If a set $E$ is connected, is every interior point of $E$ a limit point of $E$? Upon reviewing Rudin's basic topology section, I was asking myself:"Is every interior point limit point?" Because at first it seems like an interior point $p$ of a set $E$ always contain something in $E$ that is not $p$ itself.
But then I think if the discrete finite set $E$, for which each point is an interior point but not limit point because it is a finite set.
Then I thought what if $E$ is connected, not discrete -- does this mean $E$ is not finite? Then does this mean every interior point is actually a limit point of $E$?
Comments are much appreciated! Intuition tells me yes, but I don't have enough techniques yet to prove. Thanks! 
 A: Yes, this holds in $T_1$ spaces, i.e. topological spaces where all singletons are closed. This is certainly true in metric spaces, as for $y \neq x$ we have that $B(y, d(x,y) ) \cap \{x\}$ is empty, showing that all $y \in X \setminus \{x\}$ are interior points. 
Firstly $T_1$ implies that all finite sets are closed (as finite unions of closed singletons). And so every finite $F$ is discrete in itself, so disconnected if it has 2 or more points. Hence connected sets are infinite.
Also if $C$ is connected and has more than one point, and if $x$ is in the interior $C^{\circ}$ (it could also be empty, of course, like a circle in the plane) then $x$ is a limit point of $C$. If not, $\{x\}$ would be open in $C$, and $C$ would not be connected (as $\{x\}$ and $C \setminus \{x\}$ would separate it). 

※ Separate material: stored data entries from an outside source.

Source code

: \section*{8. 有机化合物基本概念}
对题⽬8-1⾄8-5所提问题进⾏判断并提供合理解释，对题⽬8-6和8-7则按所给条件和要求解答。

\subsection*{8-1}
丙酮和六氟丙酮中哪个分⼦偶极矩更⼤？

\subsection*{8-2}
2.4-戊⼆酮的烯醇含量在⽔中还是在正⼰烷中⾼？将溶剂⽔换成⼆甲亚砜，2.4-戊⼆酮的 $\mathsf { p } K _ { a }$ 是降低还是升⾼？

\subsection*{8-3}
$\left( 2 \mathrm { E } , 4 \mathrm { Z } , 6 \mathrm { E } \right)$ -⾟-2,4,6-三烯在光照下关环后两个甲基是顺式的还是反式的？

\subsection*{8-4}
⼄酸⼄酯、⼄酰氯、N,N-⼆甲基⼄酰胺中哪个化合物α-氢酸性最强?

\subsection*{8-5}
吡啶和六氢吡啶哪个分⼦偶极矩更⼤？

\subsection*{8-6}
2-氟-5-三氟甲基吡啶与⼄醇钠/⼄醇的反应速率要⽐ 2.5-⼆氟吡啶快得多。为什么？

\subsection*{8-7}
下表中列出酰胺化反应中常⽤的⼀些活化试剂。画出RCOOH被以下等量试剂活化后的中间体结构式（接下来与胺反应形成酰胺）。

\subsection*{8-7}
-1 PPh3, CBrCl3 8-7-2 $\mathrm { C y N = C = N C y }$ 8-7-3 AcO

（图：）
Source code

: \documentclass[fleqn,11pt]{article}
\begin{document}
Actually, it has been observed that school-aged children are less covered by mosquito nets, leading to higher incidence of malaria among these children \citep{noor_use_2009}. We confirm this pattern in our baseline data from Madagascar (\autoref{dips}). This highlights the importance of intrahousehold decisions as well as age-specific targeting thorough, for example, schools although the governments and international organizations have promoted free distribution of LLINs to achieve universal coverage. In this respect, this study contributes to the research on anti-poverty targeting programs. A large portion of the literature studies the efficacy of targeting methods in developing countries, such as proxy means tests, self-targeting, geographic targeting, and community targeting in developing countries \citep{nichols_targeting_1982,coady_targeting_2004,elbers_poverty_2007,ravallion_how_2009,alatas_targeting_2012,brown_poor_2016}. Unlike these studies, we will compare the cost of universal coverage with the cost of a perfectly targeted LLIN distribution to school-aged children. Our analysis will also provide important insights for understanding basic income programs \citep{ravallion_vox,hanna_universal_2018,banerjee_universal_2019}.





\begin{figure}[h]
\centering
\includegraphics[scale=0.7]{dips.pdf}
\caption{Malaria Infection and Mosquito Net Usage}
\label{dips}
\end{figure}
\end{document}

Of course, if $X$ has an isolated point, $\{x\}$ would be connected and $x$ would be in its interior and no limit point, so we do need more than one point in $C$.
A: In any metric spaces $(X,d)$ (which is what Rudin dealt with mostly in his PoMA), every interior points of a connected set is a limit point. To see why, observe that for $x\in C^o$, where $C$ is a connected subset of $X$, there exist $r>0$ such that $x\in B(x,r)\subset C$.
For any $D\in \Bbb R$ such that $0<D<r$, there exist $y_D\in B(x,r)$ such that $d(x,y_D)=D$ or else $C$ can be "disconnected" by 
$$ C = \{y\in C|d(x,y)<D\}\cup \{y\in C|d(x,y)>D\}\ $$
By letting $D\to 0$ we have $y_D\to x$ so $x$ is indeed a limit point of $C$.
Edited: As Mr. Fischer has pointed out, the connected set need to consist of more than 1 element in order for the argument to work. If $x\in X$ is an isolated point then the singleton $\{x\}$ is a connected set which is, obviously, not a limit point.